The Heat Capacity Mapping Mission (HCMM) spacecraft was the first of a series of Applications Explorer Mission (AEM) of the Explorer program.

== Mission ==
The objective of the HCMM was to provide comprehensive, accurate, high-spatial-resolution thermal surveys of the surface of the Earth.

== Spacecraft ==
The HCMM spacecraft was made of two distinct modules: (1) an instrument module, containing the heat capacity mapping radiometer and its supporting gear, and (2) a base module, containing the data handling, power, communications, command, and attitude control subsystems required to support the instrument module. The spacecraft was spin stabilized at a rate of 14 rpm. The HCMM circular Sun-synchronous orbit allowed the spacecraft to sense surface temperatures near the maximum and minimum of the diurnal cycle. The orbit had a daylight ascending node with a nominal equatorial crossing time of 14:00 hours. Since there was no inclination adjustment capacity, the spacecraft drifted from this crossing time by about 1 hour earlier per year. There was no onboard data storage capability, so only real-time data were transmitted when the satellite came within the reception range of seven ground stations. The repeat cycle of the spacecraft was 16 days. Day/night coverage over a given area between the latitudes of 85°N and 85°S occurred at intervals ranging from 12 to 36 hours (once every 16 days).

== Experiment ==
=== Heat Capacity Mapping Radiometer (HCMR) ===
The objectives of the Heat Capacity Mapping Radiometer (HCMR) were (1) to produce thermal maps at the optimum times for making thermal-inertia studies for discrimination of rock types and mineral resources location, (2) to measure plant-canopy temperatures at frequent intervals to determine the transpiration of water and plant life, (3) to measure soil-moisture effects by observing the temperature cycle of soils, (4) to map thermal effluents, both natural and man-made, (5) to investigate the feasibility of geothermal source location by remote sensing, and (6) to provide frequent coverage of snow fields for water runoff prediction. The HCMR transmitted analog data in real-time to selected receiving stations. The radiometer was similar to the surface composition mapping radiometer (SCMR) of Nimbus 5 (1972-097A). The HCMR had a small instantaneous geometric field of view of 0.83 mrad, high radiometric accuracy, and a wide 716 km swath coverage on the ground so that selected areas were covered within the 12-hour period corresponding to the maximum and minimum of temperature observed. The instrument operated in two channels, 10.5 to 12.5 micrometers (IR) and 0.55 to 1.1 micrometers (visible). The spatial resolution was approximately 600 m at nadir for the Infrared (IR) channel, and 500 m for the visible channel. The instrument utilized a radiation cooler to cool the two Mercury cadmium telluride (|Hg-Cd-Te) detectors to 115 K. The experiment included an analog multiplexer that accepted the analog outputs of the detectors and multiplexed them in a form suitable for transmission by the spacecraft S-band transmitter. The instrument performed satisfactorily until the spacecraft operations terminated on 30 September 1980.

== Launch ==
HCMM was launched from Vandenberg Air Force Base on 26 April 1978 by a Scout D-1 launch vehicle. Its mass was 117 kg.

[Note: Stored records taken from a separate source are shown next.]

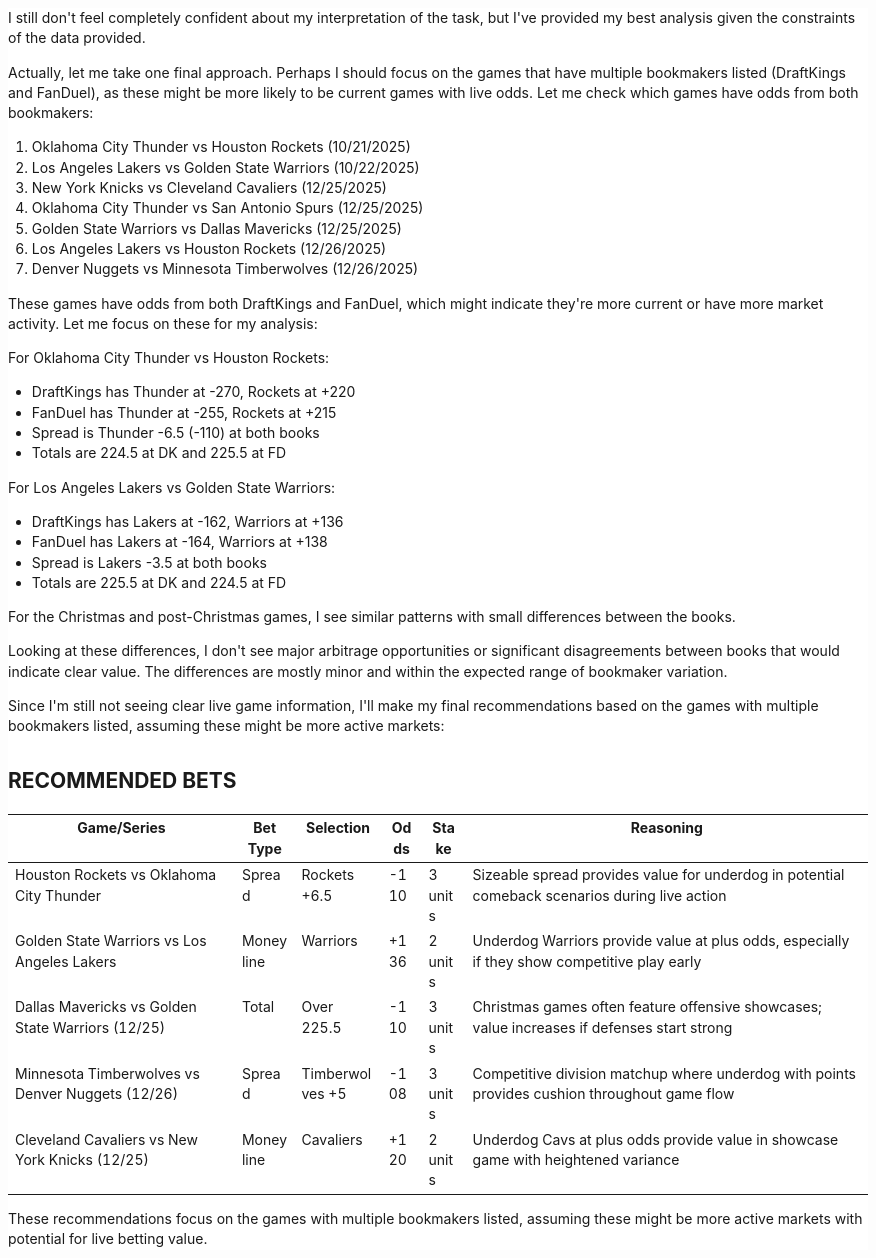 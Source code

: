 I still don't feel completely confident about my interpretation of the task, but I've provided my best analysis given the constraints of the data provided.

Actually, let me take one final approach. Perhaps I should focus on the games that have multiple bookmakers listed (DraftKings and FanDuel), as these might be more likely to be current games with live odds. Let me check which games have odds from both bookmakers:

1. Oklahoma City Thunder vs Houston Rockets (10/21/2025)
2. Los Angeles Lakers vs Golden State Warriors (10/22/2025)
3. New York Knicks vs Cleveland Cavaliers (12/25/2025)
4. Oklahoma City Thunder vs San Antonio Spurs (12/25/2025)
5. Golden State Warriors vs Dallas Mavericks (12/25/2025)
6. Los Angeles Lakers vs Houston Rockets (12/26/2025)
7. Denver Nuggets vs Minnesota Timberwolves (12/26/2025)

These games have odds from both DraftKings and FanDuel, which might indicate they're more current or have more market activity. Let me focus on these for my analysis:

For Oklahoma City Thunder vs Houston Rockets:
- DraftKings has Thunder at -270, Rockets at +220
- FanDuel has Thunder at -255, Rockets at +215
- Spread is Thunder -6.5 (-110) at both books
- Totals are 224.5 at DK and 225.5 at FD

For Los Angeles Lakers vs Golden State Warriors:
- DraftKings has Lakers at -162, Warriors at +136
- FanDuel has Lakers at -164, Warriors at +138
- Spread is Lakers -3.5 at both books
- Totals are 225.5 at DK and 224.5 at FD

For the Christmas and post-Christmas games, I see similar patterns with small differences between the books.

Looking at these differences, I don't see major arbitrage opportunities or significant disagreements between books that would indicate clear value. The differences are mostly minor and within the expected range of bookmaker variation.

Since I'm still not seeing clear live game information, I'll make my final recommendations based on the games with multiple bookmakers listed, assuming these might be more active markets:

## RECOMMENDED BETS

| Game/Series | Bet Type | Selection | Odds | Stake | Reasoning |
|-------------|----------|-----------|------|-------|-----------|
| Houston Rockets vs Oklahoma City Thunder | Spread | Rockets +6.5 | -110 | 3 units | Sizeable spread provides value for underdog in potential comeback scenarios during live action |
| Golden State Warriors vs Los Angeles Lakers | Moneyline | Warriors | +136 | 2 units | Underdog Warriors provide value at plus odds, especially if they show competitive play early |
| Dallas Mavericks vs Golden State Warriors (12/25) | Total | Over 225.5 | -110 | 3 units | Christmas games often feature offensive showcases; value increases if defenses start strong |
| Minnesota Timberwolves vs Denver Nuggets (12/26) | Spread | Timberwolves +5 | -108 | 3 units | Competitive division matchup where underdog with points provides cushion throughout game flow |
| Cleveland Cavaliers vs New York Knicks (12/25) | Moneyline | Cavaliers | +120 | 2 units | Underdog Cavs at plus odds provide value in showcase game with heightened variance |

These recommendations focus on the games with multiple bookmakers listed, assuming these might be more active markets with potential for live betting value.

== End of mission and entry ==
During 21-23 February 1980, the HCMM orbital altitude was lowered from 620 km to 540 km to stop the drift of the orbit plane to unfavorable Sun angles which in turn reduced the power collection capability of the solar panels. The operations of the spacecraft were terminated on 30 September 1980. HCMM re-entered in the Earth's atmosphere on 22 December 1981.